Goede voeding helpt bij een goede gezondheid. Een maatstaf zijn de Richtlijnen Goede Voeding van de Gezondheidsraad en de Schijf van Vijf van het Voedingscentrum. Het komt neer op gevarieerd en gematigd eten (voldoende bewegen), voldoende groente en fruit, maar zeker ook met vlees. Vlees heeft een hoge voedingswaarde, bevat veel nuttige bouwstoffen voor het lichaam past dus gewoon goed in een gezond en gevarieerd eetpatroon.
Vlees bevat waardevolle stoffen voor het functioneren van het menselijk lichaam, als energiebron, voor de celdeling en de opbouw van botten en spieren. De voedingsstoffen hebben allemaal een rol en betekenis voor het goed functioneren van het menselijk lichaam. Bouwstoffen in vlees zijn vitamines B1, B6 en B12, vitamine D, ijzer, zink, eiwitten en vetten.
Vitamines en mineralen
Vitamines en mineralen zijn nodig voor het goed functioneren van het lichaam. Bij een tekort hieraan kunnen ‘gebrek-ziektes’ ontstaan. Vlees is een belangrijke bron van met name vitamine B1, B6, B12 en D.
- Vitamine B1 speelt een rol bij de vertering van koolhydraten en is nodig bij de overdracht van prikkels van de zenuwen op de spieren. Vooral varkensvlees is rijk aan deze vitamine.
- Vitamine B6 speelt een rol bij de vertering van eiwitten, vetten en koolhydraten en zit vooral in mager rundvlees.
- Vitamine B12 speelt een rol bij de celdeling, is nodig bij de opbouw en instandhouding van zenuwcellen en helpt vormen van bloedarmoede voorkomen. B12 komt vrijwel alleen voor in dierlijke producten (vlees).

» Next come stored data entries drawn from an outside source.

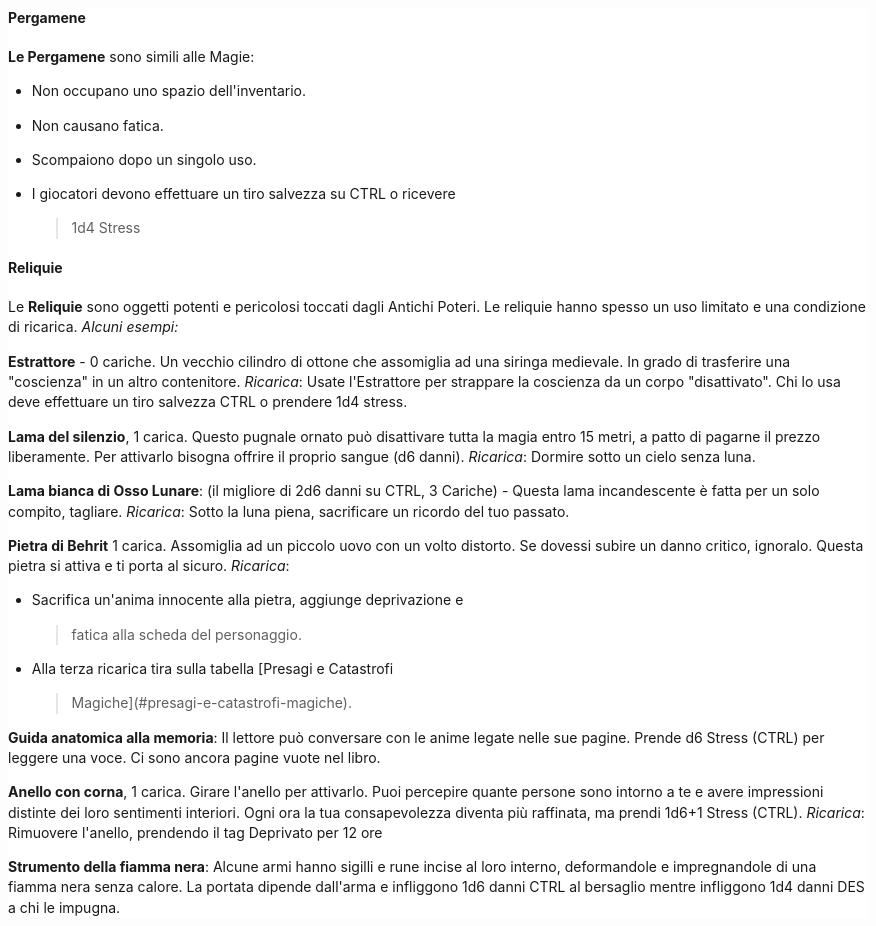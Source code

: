 

#### Pergamene

**Le Pergamene** sono simili alle Magie:

-   Non occupano uno spazio dell'inventario.

-   Non causano fatica.

-   Scompaiono dopo un singolo uso.

-   I giocatori devono effettuare un tiro salvezza su CTRL o ricevere
    > 1d4 Stress

#### Reliquie

Le **Reliquie** sono oggetti potenti e pericolosi toccati dagli Antichi
Poteri. Le reliquie hanno spesso un uso limitato e una condizione di
ricarica. *Alcuni esempi:*

**Estrattore** - 0 cariche. Un vecchio cilindro di ottone che assomiglia
ad una siringa medievale. In grado di trasferire una "coscienza" in un
altro contenitore. *Ricarica*: Usate l'Estrattore per strappare la
coscienza da un corpo "disattivato". Chi lo usa deve effettuare un tiro
salvezza CTRL o prendere 1d4 stress.

**Lama del silenzio**, 1 carica. Questo pugnale ornato può disattivare
tutta la magia entro 15 metri, a patto di pagarne il prezzo liberamente.
Per attivarlo bisogna offrire il proprio sangue (d6 danni). *Ricarica*:
Dormire sotto un cielo senza luna.

**Lama bianca di Osso Lunare**: (il migliore di 2d6 danni su CTRL, 3
Cariche) - Questa lama incandescente è fatta per un solo compito,
tagliare. *Ricarica*: Sotto la luna piena, sacrificare un ricordo del
tuo passato.

**Pietra di Behrit** 1 carica. Assomiglia ad un piccolo uovo con un
volto distorto. Se dovessi subire un danno critico, ignoralo. Questa
pietra si attiva e ti porta al sicuro. *Ricarica*:

-   Sacrifica un'anima innocente alla pietra, aggiunge deprivazione e
    > fatica alla scheda del personaggio.

-   Alla terza ricarica tira sulla tabella [Presagi e Catastrofi
    > Magiche](#presagi-e-catastrofi-magiche).

**Guida anatomica alla memoria**: Il lettore può conversare con le anime
legate nelle sue pagine. Prende d6 Stress (CTRL) per leggere una voce.
Ci sono ancora pagine vuote nel libro.

**Anello con corna**, 1 carica. Girare l'anello per attivarlo. Puoi
percepire quante persone sono intorno a te e avere impressioni distinte
dei loro sentimenti interiori. Ogni ora la tua consapevolezza diventa
più raffinata, ma prendi 1d6+1 Stress (CTRL). *Ricarica*: Rimuovere
l'anello, prendendo il tag Deprivato per 12 ore

**Strumento della fiamma nera**: Alcune armi hanno sigilli e rune incise
al loro interno, deformandole e impregnandole di una fiamma nera senza
calore. La portata dipende dall'arma e infliggono 1d6 danni CTRL al
bersaglio mentre infliggono 1d4 danni DES a chi le impugna.
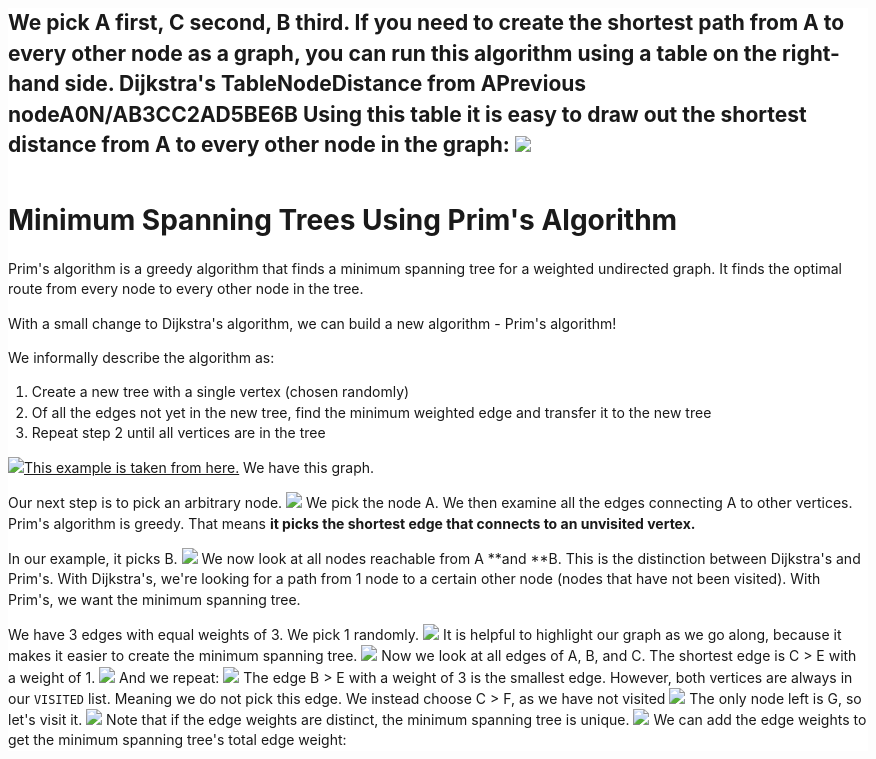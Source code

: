 We pick A first, C second, B third. If you need to create the shortest path from A to every other node as a graph, you can run this algorithm using a table on the right-hand side. 
Dijkstra's TableNodeDistance from APrevious nodeA0N/AB3CC2AD5BE6B
Using this table it is easy to draw out the shortest distance from A to every other node in the graph:
![](/content/images/2019/06/Blank-Diagram-44-.png)
---

# Minimum Spanning Trees Using Prim's Algorithm

Prim's algorithm is a greedy algorithm that finds a minimum spanning tree for a weighted undirected graph. It finds the optimal route from every node to every other node in the tree.

With a small change to Dijkstra's algorithm, we can build a new algorithm - Prim's algorithm!

We informally describe the algorithm as:

1. Create a new tree with a single vertex (chosen randomly)
2. Of all the edges not yet in the new tree, find the minimum weighted edge and transfer it to the new tree
3. Repeat step 2 until all vertices are in the tree

![](/content/images/2019/10/Prim-sAlgorithm1-1.svg)[This example is taken from here.](https://www.youtube.com/watch?v=cplfcGZmX7I)
We have this graph. 

Our next step is to pick an arbitrary node. 
![](/content/images/2019/10/Prim-sAlgorithm2-1.svg)
We pick the node A. We then examine all the edges connecting A to other vertices. Prim's algorithm is greedy. That means **it picks the shortest edge that connects to an unvisited vertex.**

In our example, it picks B.
![](/content/images/2019/10/Prim-sAlgorithm3-1.svg)
We now look at all nodes reachable from A **and **B. This is the distinction between Dijkstra's and Prim's. With Dijkstra's, we're looking for a path from 1 node to a certain other node (nodes that have not been visited). With Prim's, we want the minimum spanning tree. 

We have 3 edges with equal weights of 3. We pick 1 randomly.
![](/content/images/2019/10/Prim-sAlgorithm4-1.svg)
It is helpful to highlight our graph as we go along, because it makes it easier to create the minimum spanning tree.
![](/content/images/2019/10/Prim-sAlgorithm5-1.svg)
Now we look at all edges of A, B, and C. The shortest edge is C > E with a weight of 1.
![](/content/images/2019/10/Prim-sAlgorithm6-3.svg)
And we repeat:
![](/content/images/2019/10/Prim-sAlgorithm7-1.svg)
The edge B > E with a weight of 3 is the smallest edge. However, both vertices are always in our `VISITED` list. Meaning we do not pick this edge. We instead choose C > F, as we have not visited 
![](/content/images/2019/10/Prim-sAlgorithm8.svg)
The only node left is G, so let's visit it.
![](/content/images/2019/10/Prim-sAlgorithm9.svg)
Note that if the edge weights are distinct, the minimum spanning tree is unique.
![](/content/images/2019/10/Prim-sAlgorithm10.svg)
We can add the edge weights to get the minimum spanning tree's total edge weight:
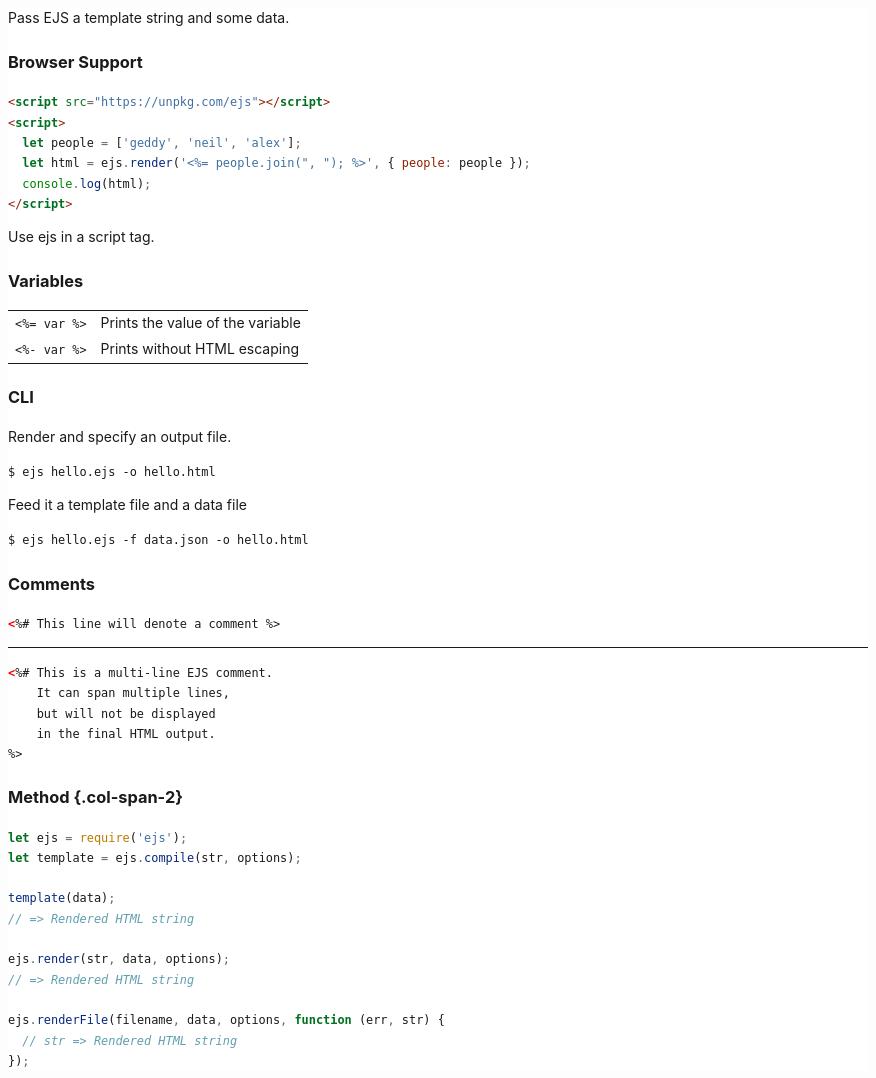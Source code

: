 Pass EJS a template string and some data.

### Browser Support

```html
<script src="https://unpkg.com/ejs"></script>
<script>
  let people = ['geddy', 'neil', 'alex'];
  let html = ejs.render('<%= people.join(", "); %>', { people: people });
  console.log(html);
</script>
```

Use ejs in a script tag.

### Variables

|              |                                  |
| ------------ | -------------------------------- |
| `<%= var %>` | Prints the value of the variable |
| `<%- var %>` | Prints without HTML escaping     |

### CLI

Render and specify an output file.

```shell
$ ejs hello.ejs -o hello.html
```

Feed it a template file and a data file

```shell
$ ejs hello.ejs -f data.json -o hello.html
```

### Comments

```html
<%# This line will denote a comment %>
```

---


```html
<%# This is a multi-line EJS comment.
    It can span multiple lines,
    but will not be displayed
    in the final HTML output.
%>
```

### Method {.col-span-2}

```js
let ejs = require('ejs');
let template = ejs.compile(str, options);

template(data);
// => Rendered HTML string

ejs.render(str, data, options);
// => Rendered HTML string

ejs.renderFile(filename, data, options, function (err, str) {
  // str => Rendered HTML string
});
```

- Vitamine D zorgt voor een goede conditie van botten en skelet. Voor gezonde volwassenen is zonlicht normaal gesproken de belangrijkste bron voor vitamine D, maar vlees kan een goede aanvulling zijn.
- Vitamine A of retinol is van belang voor de normale groei, een gezonde huid, haar en nagels en een goede werking van de ogen en het afweersysteem. Het zit vooral in lever.
- Omega 3-vetzuren zijn meervoudig onverzadigde vetzuren die ook in vlees te vinden zijn. Ze beschermen ons tegen hart- en vaatziekten en passen in een gezonde voeding.
Vlees bevat daarnaast mineralen als ijzer, zink en selenium die een rol spelen bij diverse processen in ons lichaam.
- IJzer vormt een onmisbaar onderdeel van de rode bloedkleurstof in ons bloed en zorgt voor het transport van zuurstof van de longen naar alle lichaamscellen. Een tekort kan leiden tot bloedarmoede, met klachten als hoofdpijn, vermoeidheid en duizeligheid. IJzer komt voor in plantaardige producten, maar vooral ook in vlees. Vlees is een efficiënte en goede bron van heemijzer, een vorm die het gemakkelijkst in het lichaam wordt opgenomen.
- Zink speelt een rol bij de celdeling en vernieuwing van weefsels en is op die manier bij kinderen ook nodig voor de hersenontwikkeling.
- Selenium werkt als antioxidant. Het beschermt rode bloedlichaampjes en cellen tegen beschadiging en maakt zware metalen die door verontreiniging in voeding terechtkomen minder giftig. Selenium zorgt ook voor een goede werking van de schildklier.
- Fosfor, magnesium en kalium zijn ook in bescheiden mate in vlees te vinden.
Eiwitten
Een volwassen mens bestaat uit zo’n 12 kilo eiwit. Eiwitten in de voeding zijn belangrijk voor de opbouw van organen, botten, spieren, het bloed en voor het zenuwstelsel. Juist kwalitatief hoogwaardig (dierlijk) eiwit in vlees is geschikt voor de mens. Het lichaam zet eiwitten direct om tot aminozuren en tot andere, bruikbare, eiwitten.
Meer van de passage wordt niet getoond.